Input records:
- - -

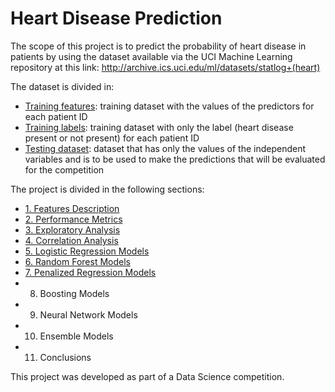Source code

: # Heart Disease Prediction

The scope of this project is to predict the probability of heart disease in patients by using the dataset available via the UCI Machine Learning repository at this link: http://archive.ics.uci.edu/ml/datasets/statlog+(heart)

The dataset is divided in:

* [Training features](/train_values.csv): training dataset with the values of the predictors for each patient ID
* [Training labels](/train_labels.csv): training dataset with only the label (heart disease present or not present) for each patient ID
* [Testing dataset](/test_values.csv): dataset that has only the values of the independent variables and is to be used to make the predictions that will be evaluated for the competition

The project is divided in the following sections:

* [1. Features Description](/Features.md)
* [2. Performance Metrics](/Performance_Metrics.md)
* [3. Exploratory Analysis](/EDA.md)
* [4. Correlation Analysis](/Correlation.md)
* [5. Logistic Regression Models](/Logistic.md)
* [6. Random Forest Models](/RandomForest.md)
* [7. Penalized  Regression Models](/Penalized.md)
* 8. Boosting Models
* 9. Neural Network Models
* 10. Ensemble Models
* 11. Conclusions

This project was developed as part of a Data Science competition.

- - -

Problem to solve:
Pull every line containing "Analysis" out of the material and copy it.

Completed exercise:
* [3. Exploratory Analysis](/EDA.md)
* [4. Correlation Analysis](/Correlation.md)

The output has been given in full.